Problem requirements>
A line-by-line copy of the material below is required.

Data extracts>
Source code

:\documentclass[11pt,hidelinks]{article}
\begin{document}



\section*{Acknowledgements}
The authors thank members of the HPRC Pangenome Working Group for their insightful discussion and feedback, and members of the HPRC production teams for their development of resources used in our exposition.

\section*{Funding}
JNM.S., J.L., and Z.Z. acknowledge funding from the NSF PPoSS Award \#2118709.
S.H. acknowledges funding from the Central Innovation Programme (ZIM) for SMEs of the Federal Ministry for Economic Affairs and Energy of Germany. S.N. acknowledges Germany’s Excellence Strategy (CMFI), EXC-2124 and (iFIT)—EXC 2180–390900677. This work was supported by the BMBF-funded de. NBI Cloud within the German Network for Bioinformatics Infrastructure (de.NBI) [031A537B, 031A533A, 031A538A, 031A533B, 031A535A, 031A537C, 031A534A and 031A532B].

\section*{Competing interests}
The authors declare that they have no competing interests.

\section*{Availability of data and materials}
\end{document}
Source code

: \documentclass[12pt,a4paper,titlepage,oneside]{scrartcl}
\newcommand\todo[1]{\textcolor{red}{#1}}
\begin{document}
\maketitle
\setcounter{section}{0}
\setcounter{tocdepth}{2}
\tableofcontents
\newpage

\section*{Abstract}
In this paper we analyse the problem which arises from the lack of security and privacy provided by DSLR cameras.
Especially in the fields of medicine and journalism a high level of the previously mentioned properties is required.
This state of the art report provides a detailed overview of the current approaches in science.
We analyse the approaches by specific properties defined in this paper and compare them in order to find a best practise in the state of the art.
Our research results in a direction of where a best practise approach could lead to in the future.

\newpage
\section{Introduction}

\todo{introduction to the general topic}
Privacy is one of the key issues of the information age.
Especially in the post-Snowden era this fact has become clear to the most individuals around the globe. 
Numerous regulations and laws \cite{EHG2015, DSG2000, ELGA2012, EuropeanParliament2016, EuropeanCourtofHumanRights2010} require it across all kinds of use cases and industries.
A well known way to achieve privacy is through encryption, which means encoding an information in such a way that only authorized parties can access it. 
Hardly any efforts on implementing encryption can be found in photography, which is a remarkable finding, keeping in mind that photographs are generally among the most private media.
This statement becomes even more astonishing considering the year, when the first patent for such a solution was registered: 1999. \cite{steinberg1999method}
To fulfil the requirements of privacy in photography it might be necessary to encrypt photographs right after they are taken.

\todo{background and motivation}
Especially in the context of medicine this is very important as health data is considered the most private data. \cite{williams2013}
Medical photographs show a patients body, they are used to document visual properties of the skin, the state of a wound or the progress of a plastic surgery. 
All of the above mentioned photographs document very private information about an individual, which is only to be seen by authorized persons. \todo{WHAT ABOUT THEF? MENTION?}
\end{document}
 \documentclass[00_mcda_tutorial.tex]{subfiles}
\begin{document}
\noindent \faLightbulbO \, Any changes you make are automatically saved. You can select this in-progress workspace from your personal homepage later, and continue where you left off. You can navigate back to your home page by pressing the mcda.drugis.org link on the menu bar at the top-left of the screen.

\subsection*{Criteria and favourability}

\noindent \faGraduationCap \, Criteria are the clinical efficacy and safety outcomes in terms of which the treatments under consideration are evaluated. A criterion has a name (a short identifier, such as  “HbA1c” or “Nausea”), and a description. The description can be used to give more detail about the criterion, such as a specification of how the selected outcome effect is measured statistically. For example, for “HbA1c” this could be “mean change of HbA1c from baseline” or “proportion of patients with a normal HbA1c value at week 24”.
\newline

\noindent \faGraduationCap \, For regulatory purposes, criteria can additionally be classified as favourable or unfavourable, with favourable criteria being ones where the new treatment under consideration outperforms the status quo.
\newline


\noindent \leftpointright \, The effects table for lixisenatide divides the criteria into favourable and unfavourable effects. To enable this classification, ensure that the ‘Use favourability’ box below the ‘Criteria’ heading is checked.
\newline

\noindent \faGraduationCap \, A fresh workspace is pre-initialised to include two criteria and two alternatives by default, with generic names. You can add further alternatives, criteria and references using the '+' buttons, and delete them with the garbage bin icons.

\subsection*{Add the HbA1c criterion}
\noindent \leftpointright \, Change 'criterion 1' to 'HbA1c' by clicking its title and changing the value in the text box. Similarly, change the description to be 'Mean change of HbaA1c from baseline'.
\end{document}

Task output>
Source code

:\documentclass[11pt,hidelinks]{article}
\begin{document}



\section*{Acknowledgements}
The authors thank members of the HPRC Pangenome Working Group for their insightful discussion and feedback, and members of the HPRC production teams for their development of resources used in our exposition.

\section*{Funding}
JNM.S., J.L., and Z.Z. acknowledge funding from the NSF PPoSS Award \#2118709.
S.H. acknowledges funding from the Central Innovation Programme (ZIM) for SMEs of the Federal Ministry for Economic Affairs and Energy of Germany. S.N. acknowledges Germany’s Excellence Strategy (CMFI), EXC-2124 and (iFIT)—EXC 2180–390900677. This work was supported by the BMBF-funded de. NBI Cloud within the German Network for Bioinformatics Infrastructure (de.NBI) [031A537B, 031A533A, 031A538A, 031A533B, 031A535A, 031A537C, 031A534A and 031A532B].

\section*{Competing interests}
The authors declare that they have no competing interests.

\section*{Availability of data and materials}
\end{document}
Source code

: \documentclass[12pt,a4paper,titlepage,oneside]{scrartcl}
\newcommand\todo[1]{\textcolor{red}{#1}}
\begin{document}
\maketitle
\setcounter{section}{0}
\setcounter{tocdepth}{2}
\tableofcontents
\newpage

\section*{Abstract}
In this paper we analyse the problem which arises from the lack of security and privacy provided by DSLR cameras.
Especially in the fields of medicine and journalism a high level of the previously mentioned properties is required.
This state of the art report provides a detailed overview of the current approaches in science.
We analyse the approaches by specific properties defined in this paper and compare them in order to find a best practise in the state of the art.
Our research results in a direction of where a best practise approach could lead to in the future.

\newpage
\section{Introduction}

\todo{introduction to the general topic}
Privacy is one of the key issues of the information age.
Especially in the post-Snowden era this fact has become clear to the most individuals around the globe. 
Numerous regulations and laws \cite{EHG2015, DSG2000, ELGA2012, EuropeanParliament2016, EuropeanCourtofHumanRights2010} require it across all kinds of use cases and industries.
A well known way to achieve privacy is through encryption, which means encoding an information in such a way that only authorized parties can access it. 
Hardly any efforts on implementing encryption can be found in photography, which is a remarkable finding, keeping in mind that photographs are generally among the most private media.
This statement becomes even more astonishing considering the year, when the first patent for such a solution was registered: 1999. \cite{steinberg1999method}
To fulfil the requirements of privacy in photography it might be necessary to encrypt photographs right after they are taken.

\todo{background and motivation}
Especially in the context of medicine this is very important as health data is considered the most private data. \cite{williams2013}
Medical photographs show a patients body, they are used to document visual properties of the skin, the state of a wound or the progress of a plastic surgery. 
All of the above mentioned photographs document very private information about an individual, which is only to be seen by authorized persons. \todo{WHAT ABOUT THEF? MENTION?}
\end{document}
 \documentclass[00_mcda_tutorial.tex]{subfiles}
\begin{document}
\noindent \faLightbulbO \, Any changes you make are automatically saved. You can select this in-progress workspace from your personal homepage later, and continue where you left off. You can navigate back to your home page by pressing the mcda.drugis.org link on the menu bar at the top-left of the screen.

\subsection*{Criteria and favourability}

\noindent \faGraduationCap \, Criteria are the clinical efficacy and safety outcomes in terms of which the treatments under consideration are evaluated. A criterion has a name (a short identifier, such as  “HbA1c” or “Nausea”), and a description. The description can be used to give more detail about the criterion, such as a specification of how the selected outcome effect is measured statistically. For example, for “HbA1c” this could be “mean change of HbA1c from baseline” or “proportion of patients with a normal HbA1c value at week 24”.
\newline

\noindent \faGraduationCap \, For regulatory purposes, criteria can additionally be classified as favourable or unfavourable, with favourable criteria being ones where the new treatment under consideration outperforms the status quo.
\newline


\noindent \leftpointright \, The effects table for lixisenatide divides the criteria into favourable and unfavourable effects. To enable this classification, ensure that the ‘Use favourability’ box below the ‘Criteria’ heading is checked.
\newline

\noindent \faGraduationCap \, A fresh workspace is pre-initialised to include two criteria and two alternatives by default, with generic names. You can add further alternatives, criteria and references using the '+' buttons, and delete them with the garbage bin icons.

\subsection*{Add the HbA1c criterion}
\noindent \leftpointright \, Change 'criterion 1' to 'HbA1c' by clicking its title and changing the value in the text box. Similarly, change the description to be 'Mean change of HbaA1c from baseline'.
\end{document}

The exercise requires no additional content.